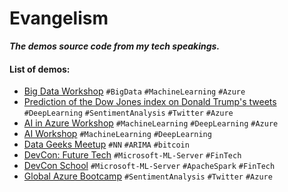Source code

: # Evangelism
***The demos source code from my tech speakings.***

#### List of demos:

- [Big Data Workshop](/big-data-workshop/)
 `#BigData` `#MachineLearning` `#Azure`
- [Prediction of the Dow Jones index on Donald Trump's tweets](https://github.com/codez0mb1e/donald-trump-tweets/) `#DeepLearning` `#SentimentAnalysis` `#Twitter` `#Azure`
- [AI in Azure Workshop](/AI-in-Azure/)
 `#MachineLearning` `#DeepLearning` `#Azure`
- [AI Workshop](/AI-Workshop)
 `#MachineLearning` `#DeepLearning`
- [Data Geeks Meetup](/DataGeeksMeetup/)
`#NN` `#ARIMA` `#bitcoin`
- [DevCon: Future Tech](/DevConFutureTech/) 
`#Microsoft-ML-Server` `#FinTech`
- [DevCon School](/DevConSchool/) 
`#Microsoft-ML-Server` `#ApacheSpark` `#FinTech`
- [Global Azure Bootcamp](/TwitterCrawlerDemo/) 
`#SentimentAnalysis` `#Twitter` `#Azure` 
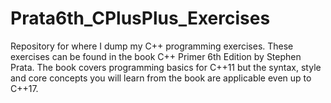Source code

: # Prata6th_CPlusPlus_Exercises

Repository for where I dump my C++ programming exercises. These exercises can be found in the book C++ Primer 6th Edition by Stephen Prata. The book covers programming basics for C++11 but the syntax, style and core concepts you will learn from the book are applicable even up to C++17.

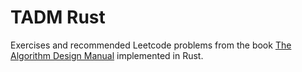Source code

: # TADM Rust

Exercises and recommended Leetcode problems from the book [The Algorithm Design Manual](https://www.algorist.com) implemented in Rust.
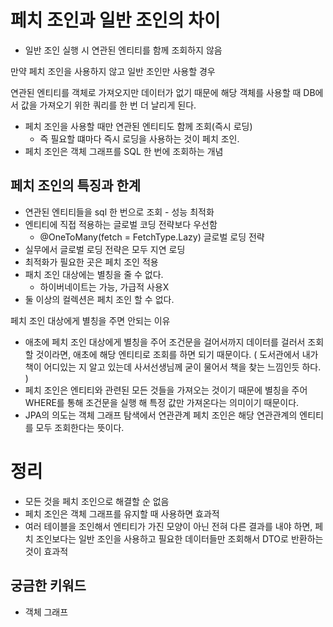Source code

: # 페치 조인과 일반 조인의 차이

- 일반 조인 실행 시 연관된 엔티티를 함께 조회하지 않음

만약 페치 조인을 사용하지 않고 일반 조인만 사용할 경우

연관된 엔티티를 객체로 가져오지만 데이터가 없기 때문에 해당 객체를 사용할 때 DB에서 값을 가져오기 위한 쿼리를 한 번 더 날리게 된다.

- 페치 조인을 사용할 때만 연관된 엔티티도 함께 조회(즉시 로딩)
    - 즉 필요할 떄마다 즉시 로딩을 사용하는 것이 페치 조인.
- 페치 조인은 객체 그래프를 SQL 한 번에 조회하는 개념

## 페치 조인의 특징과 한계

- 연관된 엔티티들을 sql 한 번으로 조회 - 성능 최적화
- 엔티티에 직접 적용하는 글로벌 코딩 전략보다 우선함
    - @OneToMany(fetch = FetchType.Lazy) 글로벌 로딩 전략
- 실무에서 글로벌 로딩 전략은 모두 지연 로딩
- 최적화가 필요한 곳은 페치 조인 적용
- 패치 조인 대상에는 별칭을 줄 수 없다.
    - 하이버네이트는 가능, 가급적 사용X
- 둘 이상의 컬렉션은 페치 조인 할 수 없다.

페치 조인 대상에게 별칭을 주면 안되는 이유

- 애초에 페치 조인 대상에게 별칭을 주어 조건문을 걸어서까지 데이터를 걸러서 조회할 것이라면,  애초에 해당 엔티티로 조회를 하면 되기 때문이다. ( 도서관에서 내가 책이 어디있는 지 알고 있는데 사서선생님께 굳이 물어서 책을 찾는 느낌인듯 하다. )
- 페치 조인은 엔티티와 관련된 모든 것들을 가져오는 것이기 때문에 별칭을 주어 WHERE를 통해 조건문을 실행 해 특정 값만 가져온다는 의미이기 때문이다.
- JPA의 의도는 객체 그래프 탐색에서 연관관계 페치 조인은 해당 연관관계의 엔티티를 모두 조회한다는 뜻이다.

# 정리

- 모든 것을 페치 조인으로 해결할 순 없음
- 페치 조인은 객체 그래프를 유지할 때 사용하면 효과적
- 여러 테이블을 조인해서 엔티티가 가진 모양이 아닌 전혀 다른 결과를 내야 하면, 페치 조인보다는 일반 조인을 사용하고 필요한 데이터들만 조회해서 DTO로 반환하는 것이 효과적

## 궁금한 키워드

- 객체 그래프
------------------------------------------------------------------------
- YOUR OBJECTIVE: Exact copy, no pictures: set down all the entries again as they stand.

- WORKED SOLUTION:
Source code

: # Evangelism
***The demos source code from my tech speakings.***

#### List of demos:

- [Big Data Workshop](/big-data-workshop/)
 `#BigData` `#MachineLearning` `#Azure`
- [Prediction of the Dow Jones index on Donald Trump's tweets](https://github.com/codez0mb1e/donald-trump-tweets/) `#DeepLearning` `#SentimentAnalysis` `#Twitter` `#Azure`
- [AI in Azure Workshop](/AI-in-Azure/)
 `#MachineLearning` `#DeepLearning` `#Azure`
- [AI Workshop](/AI-Workshop)
 `#MachineLearning` `#DeepLearning`
- [Data Geeks Meetup](/DataGeeksMeetup/)
`#NN` `#ARIMA` `#bitcoin`
- [DevCon: Future Tech](/DevConFutureTech/) 
`#Microsoft-ML-Server` `#FinTech`
- [DevCon School](/DevConSchool/) 
`#Microsoft-ML-Server` `#ApacheSpark` `#FinTech`
- [Global Azure Bootcamp](/TwitterCrawlerDemo/) 
`#SentimentAnalysis` `#Twitter` `#Azure` 
Source code

: # Prata6th_CPlusPlus_Exercises

Repository for where I dump my C++ programming exercises. These exercises can be found in the book C++ Primer 6th Edition by Stephen Prata. The book covers programming basics for C++11 but the syntax, style and core concepts you will learn from the book are applicable even up to C++17.

Source code

: # TADM Rust

Exercises and recommended Leetcode problems from the book [The Algorithm Design Manual](https://www.algorist.com) implemented in Rust.
Source code

: # 페치 조인과 일반 조인의 차이

- 일반 조인 실행 시 연관된 엔티티를 함께 조회하지 않음

만약 페치 조인을 사용하지 않고 일반 조인만 사용할 경우

연관된 엔티티를 객체로 가져오지만 데이터가 없기 때문에 해당 객체를 사용할 때 DB에서 값을 가져오기 위한 쿼리를 한 번 더 날리게 된다.

- 페치 조인을 사용할 때만 연관된 엔티티도 함께 조회(즉시 로딩)
    - 즉 필요할 떄마다 즉시 로딩을 사용하는 것이 페치 조인.
- 페치 조인은 객체 그래프를 SQL 한 번에 조회하는 개념

## 페치 조인의 특징과 한계

- 연관된 엔티티들을 sql 한 번으로 조회 - 성능 최적화
- 엔티티에 직접 적용하는 글로벌 코딩 전략보다 우선함
    - @OneToMany(fetch = FetchType.Lazy) 글로벌 로딩 전략
- 실무에서 글로벌 로딩 전략은 모두 지연 로딩
- 최적화가 필요한 곳은 페치 조인 적용
- 패치 조인 대상에는 별칭을 줄 수 없다.
    - 하이버네이트는 가능, 가급적 사용X
- 둘 이상의 컬렉션은 페치 조인 할 수 없다.

페치 조인 대상에게 별칭을 주면 안되는 이유

- 애초에 페치 조인 대상에게 별칭을 주어 조건문을 걸어서까지 데이터를 걸러서 조회할 것이라면,  애초에 해당 엔티티로 조회를 하면 되기 때문이다. ( 도서관에서 내가 책이 어디있는 지 알고 있는데 사서선생님께 굳이 물어서 책을 찾는 느낌인듯 하다. )
- 페치 조인은 엔티티와 관련된 모든 것들을 가져오는 것이기 때문에 별칭을 주어 WHERE를 통해 조건문을 실행 해 특정 값만 가져온다는 의미이기 때문이다.
- JPA의 의도는 객체 그래프 탐색에서 연관관계 페치 조인은 해당 연관관계의 엔티티를 모두 조회한다는 뜻이다.

# 정리

- 모든 것을 페치 조인으로 해결할 순 없음
- 페치 조인은 객체 그래프를 유지할 때 사용하면 효과적
- 여러 테이블을 조인해서 엔티티가 가진 모양이 아닌 전혀 다른 결과를 내야 하면, 페치 조인보다는 일반 조인을 사용하고 필요한 데이터들만 조회해서 DTO로 반환하는 것이 효과적

## 궁금한 키워드

- 객체 그래프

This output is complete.